MSS clamping, fragmentation and ICMP blocking by firewall

I've had an ongoing issue with Android devices randomly disconnecting with "Connected but no internet" messages. This generally happens a few times per day for each device. These devices are connected to my OpenWRT router (BT Homehub 5A).

Looking into it further I suspected that this is due to packet fragmentation, so I turned on MSS clamping. Sure enough, this fixes the problem.

But thinking about it further, perhaps the correct fix would be to adjust the firewall to allow ICMP Needs Fragmentation packets. It's unclear to me why the default firewall rules in OpenWRT drop all ICMP packets other than echo reply.

So, my question is: should the firewall allow ICMP Needs Fragmentation packets?

No, if some icmp packet comes back in reply to a new or established connection, it will be allowed as related.

1 Like

Oh, yes, of course! I had forgotten about conntrack.

So, I guess I am back to wondering why MSS clamping is needed to enable these android devices to remain connected (other machines on my network which are running Linux don't have a problem).

All hosts in the lan should have an mtu of 1500, but the wan has usually lower value, 1492 for pppoe. So it needs to be adjusted. You might not notice it all the time for all the hosts if they send packets with small amount of data, for example ssh might work fine but scp will fail.

1 Like

Right, but devices that try to send packets with size > 1492 should receive back a ICMP Needs Fragmentation packet, and adjust MTU accordingly, should they not?

Yes they should, but it is no secret that path MTU discovery does not work reliably over the internet... Partly do to the pseudo-security of blocking ICMP messages in firewalls, and partly do to IP not having a better method for MTU truncation in the first place...

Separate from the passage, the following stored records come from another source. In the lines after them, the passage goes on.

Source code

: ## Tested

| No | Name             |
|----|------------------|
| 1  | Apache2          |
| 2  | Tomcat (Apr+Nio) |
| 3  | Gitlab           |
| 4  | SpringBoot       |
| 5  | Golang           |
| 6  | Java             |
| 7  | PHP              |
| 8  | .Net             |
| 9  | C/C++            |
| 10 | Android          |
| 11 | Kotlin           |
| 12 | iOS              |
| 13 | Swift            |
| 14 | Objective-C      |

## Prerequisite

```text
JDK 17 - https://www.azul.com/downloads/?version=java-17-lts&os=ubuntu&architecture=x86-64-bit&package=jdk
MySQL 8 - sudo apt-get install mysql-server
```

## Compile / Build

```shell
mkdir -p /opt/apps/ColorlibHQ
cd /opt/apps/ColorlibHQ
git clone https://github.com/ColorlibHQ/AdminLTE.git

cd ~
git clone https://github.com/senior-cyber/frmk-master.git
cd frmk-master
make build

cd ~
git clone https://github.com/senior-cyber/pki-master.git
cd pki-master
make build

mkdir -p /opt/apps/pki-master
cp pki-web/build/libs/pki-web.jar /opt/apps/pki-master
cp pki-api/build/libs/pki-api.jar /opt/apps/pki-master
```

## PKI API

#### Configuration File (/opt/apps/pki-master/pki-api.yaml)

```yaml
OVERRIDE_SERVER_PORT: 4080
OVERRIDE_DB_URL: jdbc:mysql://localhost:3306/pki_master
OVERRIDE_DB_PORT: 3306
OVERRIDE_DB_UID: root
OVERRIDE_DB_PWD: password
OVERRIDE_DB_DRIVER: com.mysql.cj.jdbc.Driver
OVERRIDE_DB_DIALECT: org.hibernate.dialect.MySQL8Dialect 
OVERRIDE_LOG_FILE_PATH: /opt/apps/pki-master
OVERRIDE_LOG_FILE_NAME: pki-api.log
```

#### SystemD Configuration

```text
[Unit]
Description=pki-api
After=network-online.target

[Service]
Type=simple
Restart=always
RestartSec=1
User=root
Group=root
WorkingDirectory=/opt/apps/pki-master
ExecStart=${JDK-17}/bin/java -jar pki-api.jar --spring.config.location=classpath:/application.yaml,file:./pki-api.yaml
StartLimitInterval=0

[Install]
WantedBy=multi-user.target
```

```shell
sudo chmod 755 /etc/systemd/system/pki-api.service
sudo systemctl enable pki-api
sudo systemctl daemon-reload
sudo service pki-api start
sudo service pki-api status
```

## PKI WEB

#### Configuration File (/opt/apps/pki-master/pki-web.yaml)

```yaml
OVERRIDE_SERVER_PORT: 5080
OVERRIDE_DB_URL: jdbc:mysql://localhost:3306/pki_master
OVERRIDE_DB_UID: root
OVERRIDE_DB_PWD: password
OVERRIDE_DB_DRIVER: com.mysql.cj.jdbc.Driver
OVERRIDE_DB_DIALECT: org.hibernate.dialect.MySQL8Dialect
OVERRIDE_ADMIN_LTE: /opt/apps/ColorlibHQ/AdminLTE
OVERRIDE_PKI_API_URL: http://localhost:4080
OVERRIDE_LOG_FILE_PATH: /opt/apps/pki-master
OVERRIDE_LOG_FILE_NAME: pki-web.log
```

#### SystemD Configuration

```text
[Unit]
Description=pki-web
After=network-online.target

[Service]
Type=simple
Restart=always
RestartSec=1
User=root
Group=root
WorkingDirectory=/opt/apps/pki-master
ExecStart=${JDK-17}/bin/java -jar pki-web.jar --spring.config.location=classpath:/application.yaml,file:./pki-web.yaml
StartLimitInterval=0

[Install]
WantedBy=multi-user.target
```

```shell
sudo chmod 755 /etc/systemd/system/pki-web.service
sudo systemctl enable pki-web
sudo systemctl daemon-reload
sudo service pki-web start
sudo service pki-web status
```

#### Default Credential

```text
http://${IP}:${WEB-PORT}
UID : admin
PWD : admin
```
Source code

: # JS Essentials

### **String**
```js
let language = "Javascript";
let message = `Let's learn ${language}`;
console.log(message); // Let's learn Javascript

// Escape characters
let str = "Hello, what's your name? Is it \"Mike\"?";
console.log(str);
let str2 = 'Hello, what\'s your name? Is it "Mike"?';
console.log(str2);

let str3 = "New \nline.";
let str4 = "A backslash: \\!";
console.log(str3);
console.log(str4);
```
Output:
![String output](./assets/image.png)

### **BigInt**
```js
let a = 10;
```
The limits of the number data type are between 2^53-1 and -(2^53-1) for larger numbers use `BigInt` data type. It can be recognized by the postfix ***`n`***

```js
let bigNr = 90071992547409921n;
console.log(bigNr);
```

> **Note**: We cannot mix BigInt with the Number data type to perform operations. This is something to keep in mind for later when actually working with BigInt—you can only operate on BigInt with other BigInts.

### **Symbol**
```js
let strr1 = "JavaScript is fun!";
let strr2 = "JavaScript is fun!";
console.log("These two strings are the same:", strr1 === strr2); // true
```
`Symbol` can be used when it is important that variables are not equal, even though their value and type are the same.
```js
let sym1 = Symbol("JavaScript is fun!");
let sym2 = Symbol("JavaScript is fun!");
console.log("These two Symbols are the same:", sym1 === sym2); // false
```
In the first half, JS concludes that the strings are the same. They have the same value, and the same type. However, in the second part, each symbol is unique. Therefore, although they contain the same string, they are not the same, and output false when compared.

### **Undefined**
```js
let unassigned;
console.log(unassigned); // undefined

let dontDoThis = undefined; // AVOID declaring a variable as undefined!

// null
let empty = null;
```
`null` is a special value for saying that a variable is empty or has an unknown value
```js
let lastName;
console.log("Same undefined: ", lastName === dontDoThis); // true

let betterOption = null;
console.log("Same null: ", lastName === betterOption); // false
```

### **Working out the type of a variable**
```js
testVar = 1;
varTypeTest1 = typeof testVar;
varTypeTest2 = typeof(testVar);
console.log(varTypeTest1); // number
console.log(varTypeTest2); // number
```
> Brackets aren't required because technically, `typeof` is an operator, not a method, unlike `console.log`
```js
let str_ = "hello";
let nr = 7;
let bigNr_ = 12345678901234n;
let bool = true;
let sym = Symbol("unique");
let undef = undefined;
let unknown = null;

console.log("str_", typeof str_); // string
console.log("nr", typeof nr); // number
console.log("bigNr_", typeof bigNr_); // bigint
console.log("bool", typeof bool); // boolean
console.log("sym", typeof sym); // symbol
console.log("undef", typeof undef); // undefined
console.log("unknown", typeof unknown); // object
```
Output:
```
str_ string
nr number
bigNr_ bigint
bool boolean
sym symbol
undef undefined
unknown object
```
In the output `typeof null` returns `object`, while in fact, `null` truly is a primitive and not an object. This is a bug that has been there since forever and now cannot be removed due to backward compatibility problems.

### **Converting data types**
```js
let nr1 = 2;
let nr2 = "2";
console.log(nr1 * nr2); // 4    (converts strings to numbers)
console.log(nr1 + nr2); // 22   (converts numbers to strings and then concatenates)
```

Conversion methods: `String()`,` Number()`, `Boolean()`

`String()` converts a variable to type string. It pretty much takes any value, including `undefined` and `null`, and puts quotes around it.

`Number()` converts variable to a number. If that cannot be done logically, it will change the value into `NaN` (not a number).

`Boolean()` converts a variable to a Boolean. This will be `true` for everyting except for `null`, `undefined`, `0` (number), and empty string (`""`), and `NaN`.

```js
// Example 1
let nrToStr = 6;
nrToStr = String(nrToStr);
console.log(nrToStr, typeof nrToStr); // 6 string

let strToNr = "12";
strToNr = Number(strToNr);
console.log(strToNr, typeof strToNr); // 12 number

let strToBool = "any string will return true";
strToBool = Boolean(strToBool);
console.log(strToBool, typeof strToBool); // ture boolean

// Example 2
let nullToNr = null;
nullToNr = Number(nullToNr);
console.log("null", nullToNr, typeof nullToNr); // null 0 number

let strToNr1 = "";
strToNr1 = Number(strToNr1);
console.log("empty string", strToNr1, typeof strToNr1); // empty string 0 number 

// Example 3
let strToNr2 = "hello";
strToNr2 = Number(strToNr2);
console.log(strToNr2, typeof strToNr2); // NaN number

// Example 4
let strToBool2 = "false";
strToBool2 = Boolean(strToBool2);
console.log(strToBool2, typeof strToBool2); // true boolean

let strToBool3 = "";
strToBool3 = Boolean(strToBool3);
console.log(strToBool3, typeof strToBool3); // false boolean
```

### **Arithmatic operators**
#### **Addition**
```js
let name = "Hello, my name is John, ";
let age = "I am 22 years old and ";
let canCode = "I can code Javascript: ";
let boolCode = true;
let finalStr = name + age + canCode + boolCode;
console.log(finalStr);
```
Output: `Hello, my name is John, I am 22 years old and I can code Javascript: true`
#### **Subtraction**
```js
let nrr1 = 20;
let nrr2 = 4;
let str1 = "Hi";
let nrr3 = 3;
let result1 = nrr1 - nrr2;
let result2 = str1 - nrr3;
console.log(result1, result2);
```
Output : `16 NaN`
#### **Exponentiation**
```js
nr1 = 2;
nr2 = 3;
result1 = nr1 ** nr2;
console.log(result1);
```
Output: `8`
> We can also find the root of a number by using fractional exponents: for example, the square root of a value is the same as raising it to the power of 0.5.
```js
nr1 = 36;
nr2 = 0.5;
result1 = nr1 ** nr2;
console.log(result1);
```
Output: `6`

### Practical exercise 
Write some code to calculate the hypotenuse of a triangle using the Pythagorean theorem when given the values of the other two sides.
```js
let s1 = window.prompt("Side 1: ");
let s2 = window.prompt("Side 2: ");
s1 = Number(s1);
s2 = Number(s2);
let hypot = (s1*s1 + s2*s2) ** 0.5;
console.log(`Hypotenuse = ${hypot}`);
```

If IP had a bit to set for truncated packet, it could set that bit and simply transmit the largest packet it can transmit (it would need to recalculate checksums) the endpoint would get better/faster feedback of a full path's capability (sure the receiver would still need to tell the sender) without changing the protocol... I guess early internet protocol designers simply assumed that nobody in their right mind would block internet-control-message-protocol packets in the first place... and/or hops would simply fragment packets to fit their MTU...

2 Likes

MSS clamping on the wan interface limits the TCP segment size the remote peer is allowed to send to you. If you wanted to disable it, an alternative would be path MTU discovery for the receive direction. This requires ICMP messages sent by your ISP's router to get unfiltered to the remote TCP peer. If this does not work, there is not much you can do to fix it, short of reenabling MSS clamping as a workaround.